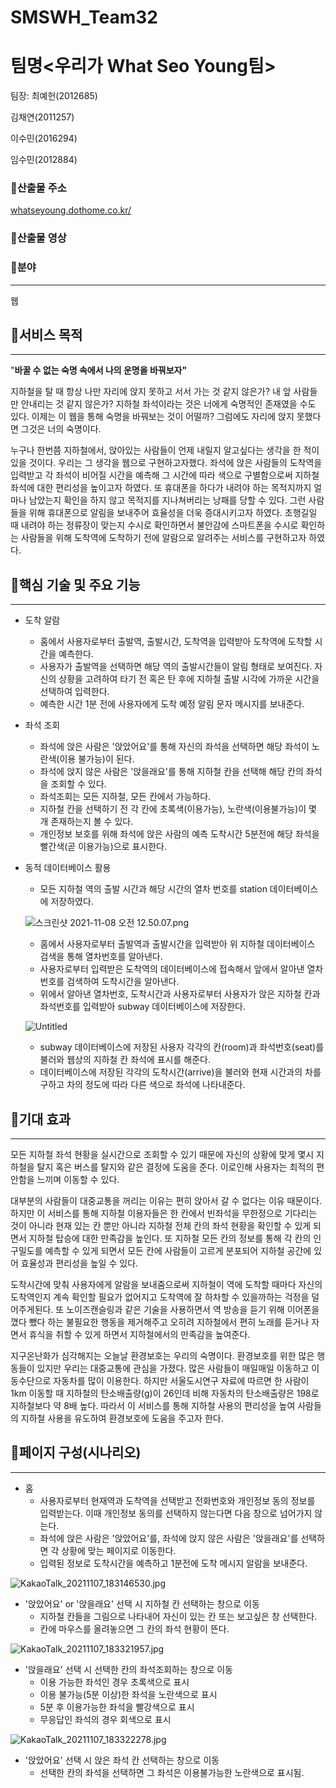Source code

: # SMSWH_Team32
# 팀명<우리가 What Seo Young팀>

팀장: 최예헌(2012685)

김채연(2011257)

이수민(2016294)

임수민(2012884)

### 🔹산출물 주소

[whatseyoung.dothome.co.kr/](http://whatseyoung.dothome.co.kr/)

### 🔹산출물 영상

### 🔹분야

---

웹

## 🔶서비스 목적

---

"**바꿀 수 없는 숙명 속에서 나의 운명을 바꿔보자"**

 지하철을 탈 때 항상 나만 자리에 앉지 못하고 서서 가는 것 같지 않은가? 내 앞 사람들만 안내리는 것 같지 않은가? 지하철 좌석이라는 것은 너에게 숙명적인 존재였을 수도 있다. 이제는 이 웹을 통해 숙명을 바꿔보는 것이 어떨까? 그럼에도 자리에 앉지 못했다면 그것은 너의 숙명이다.

 누구나 한번쯤 지하철에서, 앉아있는 사람들이 언제 내릴지 알고싶다는 생각을 한 적이 있을 것이다. 우리는 그 생각을 웹으로 구현하고자했다. 좌석에 앉은 사람들의 도착역을 입력받고 각 좌석이 비어질 시간을 예측해 그 시간에 따라 색으로 구별함으로써 지하철 좌석에 대한 편리성을 높이고자 하였다. 또 휴대폰을 하다가 내려야 하는 목적지까지 얼마나 남았는지 확인을 하지 않고 목적지를 지나쳐버리는 낭패를 당할 수 있다. 그런 사람들을 위해 휴대폰으로 알림을 보내주어 효율성을 더욱 증대시키고자 하였다. 초행길일 때 내려야 하는 정류장이 맞는지 수시로 확인하면서 불안감에 스마트폰을 수시로 확인하는 사람들을 위해 도착역에 도착하기 전에 알람으로 알려주는 서비스를 구현하고자 하였다.

## 🔶핵심 기술 및 주요 기능

---

- 도착 알람
    - 홈에서 사용자로부터 출발역, 출발시간, 도착역을 입력받아 도착역에 도착할 시간을 예측한다.
    - 사용자가 출발역을 선택하면 해당 역의 출발시간들이 알림 형태로 보여진다. 자신의 상황을 고려하여 타기 전 혹은 탄 후에 지하철 출발 시각에 가까운 시간을 선택하여 입력한다.
    - 예측한 시간 1분 전에 사용자에게 도착 예정 알림 문자 메시지를 보내준다.

 

- 좌석 조회
    - 좌석에 앉은 사람은 '앉았어요'를 통해 자신의 좌석을 선택하면 해당 좌석이 노란색(이용 불가능)이 된다.
    - 좌석에 앉지 않은 사람은 '앉을래요'를 통해 지하철 칸을 선택해 해당 칸의 좌석을 조회할 수 있다.
    - 좌석조회는 모든 지하철, 모든 칸에서 가능하다.
    - 지하철 칸을 선택하기 전 각 칸에 초록색(이용가능), 노란색(이용불가능)이 몇 개 존재하는지 볼 수 있다.
    - 개인정보 보호를 위해 좌석에 앉은 사람의 예측 도착시간 5분전에 해당 좌석을 빨간색(곧 이용가능)으로 표시한다.
    
- 동적 데이터베이스 활용
    - 모든 지하철 역의 출발 시간과 해당 시간의 열차 번호를 station 데이터베이스에 저장하였다.
    
    ![스크린샷 2021-11-08 오전 12.50.07.png](https://s3-us-west-2.amazonaws.com/secure.notion-static.com/22c56dfd-b372-4d29-87af-8997514074c5/스크린샷_2021-11-08_오전_12.50.07.png)
    
    - 홈에서 사용자로부터 출발역과 출발시간을 입력받아 위 지하철 데이터베이스 검색을 통해 열차번호를 알아낸다.
    - 사용자로부터 입력받은 도착역의 데이터베이스에 접속해서 앞에서 알아낸 열차번호를 검색하여 도착시간을 알아낸다.
    - 위에서 알아낸 열차번호, 도착시간과 사용자로부터 사용자가 앉은 지하철 칸과 좌석번호를 입력받아 subway 데이터베이스에 저장한다.
    
    ![Untitled](https://s3-us-west-2.amazonaws.com/secure.notion-static.com/812cbe1c-8138-472d-9476-6335f89ef682/Untitled.png)
    
    - subway 데이터베이스에 저장된 사용자 각각의 칸(room)과 좌석번호(seat)를 불러와 웹상의 지하철 칸 좌석에 표시를 해준다.
    - 데이터베이스에 저장된 각각의 도착시간(arrive)을 불러와 현재 시간과의 차를 구하고 차의 정도에 따라 다른 색으로 좌석에 나타내준다.
    

## 🔶기대 효과

---

 모든 지하철 좌석 현황을 실시간으로 조회할 수 있기 때문에 자신의 상황에 맞게 몇시 지하철을 탈지 혹은 버스를 탈지와 같은 결정에 도움을 준다. 이로인해 사용자는 최적의 편안함을 느끼며 이동할 수 있다.

 대부분의 사람들이 대중교통을 꺼리는 이유는 편히 앉아서 갈 수 없다는 이유 때문이다. 하지만 이 서비스를 통해 지하철 이용자들은 한 칸에서 빈좌석을 무한정으로 기다리는 것이 아니라 현재 있는 칸 뿐만 아니라 지하철 전체 칸의 좌석 현황을 확인할 수 있게 되면서 지하철 탑승에 대한 만족감을 높인다. 또 지하철 모든 칸의 정보를 통해 각 칸의 인구밀도를 예측할 수 있게 되면서 모든 칸에 사람들이 고르게 분포되어 지하철 공간에 있어 효율성과 편리성을 높일 수 있다.

  도착시간에 맞춰 사용자에게 알람을 보내줌으로써 지하철이 역에 도착할 때마다 자신의 도착역인지 계속 확인할 필요가 없어지고 도착역에 잘 하차할 수 있을까하는 걱정을 덜어주게된다. 또 노이즈캔슬링과 같은 기술을 사용하면서 역 방송을 듣기 위해 이어폰을 꼈다 뺐다 하는 불필요한 행동을 제거해주고 오히려 지하철에서 편히 노래를 듣거나 자면서 휴식을 취할 수 있게 하면서 지하철에서의 만족감을 높여준다.

 지구온난화가 심각해지는 오늘날 환경보호는 우리의 숙명이다. 환경보호를 위한 많은 행동들이 있지만 우리는 대중교통에 관심을 가졌다. 많은 사람들이 매일매일 이동하고 이동수단으로 자동차를 많이 이용한다. 하지만 서울도시연구 자료에 따르면 한 사람이 1km 이동할 때 지하철의 탄소배출량(g)이 26인데 비해 자동차의 탄소배출량은 198로 지하철보다 약 8배 높다. 따라서 이 서비스를 통해 지하철 사용의 편리성을 높여 사람들의 지하철 사용을 유도하여 환경보호에 도움을 주고자 한다.

## 🔶페이지 구성(시나리오)

---

- 홈
    - 사용자로부터 현재역과 도착역을 선택받고 전화번호와 개인정보 동의 정보를 입력받는다. 이때 개인정보 동의를 선택하지 않는다면 다음 창으로 넘어가지 않는다.
    - 좌석에 앉은 사람은 '앉았어요'를, 좌석에 앉지 않은 사람은 '앉을래요'를 선택하면 각 상황에 맞는 페이지로 이동한다.
    - 입력된 정보로 도착시간을 예측하고 1분전에 도착 메시지 알람을 보내준다.

![KakaoTalk_20211107_183146530.jpg](https://s3-us-west-2.amazonaws.com/secure.notion-static.com/44b6da7e-0fc4-4e4b-816a-c4d508ab3c49/KakaoTalk_20211107_183146530.jpg)

- '앉았어요' or '앉을래요' 선택 시 지하철 칸 선택하는 창으로 이동
    - 지하철 칸들을 그림으로 나타내어 자신이 있는 칸 또는 보고싶은 창 선택한다.
    - 칸에 마우스를 올려놓으면 그 칸의 좌석 현황이 뜬다.

![KakaoTalk_20211107_183321957.jpg](https://s3-us-west-2.amazonaws.com/secure.notion-static.com/b046644a-02b3-4223-924a-a599796077ea/KakaoTalk_20211107_183321957.jpg)

- '앉을래요' 선택 시 선택한 칸의 좌석조회하는 창으로 이동
    - 이용 가능한 좌석인 경우 초록색으로 표시
    - 이용 불가능(5분 이상)한 좌석을 노란색으로 표시
    - 5분 후 이용가능한 좌석을 빨강색으로 표시
    - 무응답인 좌석의 경우 회색으로 표시

![KakaoTalk_20211107_183322278.jpg](https://s3-us-west-2.amazonaws.com/secure.notion-static.com/13910848-e6f9-4ff3-9fbd-8aea46856479/KakaoTalk_20211107_183322278.jpg)

- '앉았어요' 선택 시 앉은 좌석 칸 선택하는 창으로 이동
    - 선택한 칸의 좌석을 선택하면 그 좌석은 이용불가능한 노란색으로 표시됨.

• Directions for this task
Go line by line through the records above and copy each one containing "보내준다".

• Task response
    - 예측한 시간 1분 전에 사용자에게 도착 예정 알림 문자 메시지를 보내준다.
    - 입력된 정보로 도착시간을 예측하고 1분전에 도착 메시지 알람을 보내준다.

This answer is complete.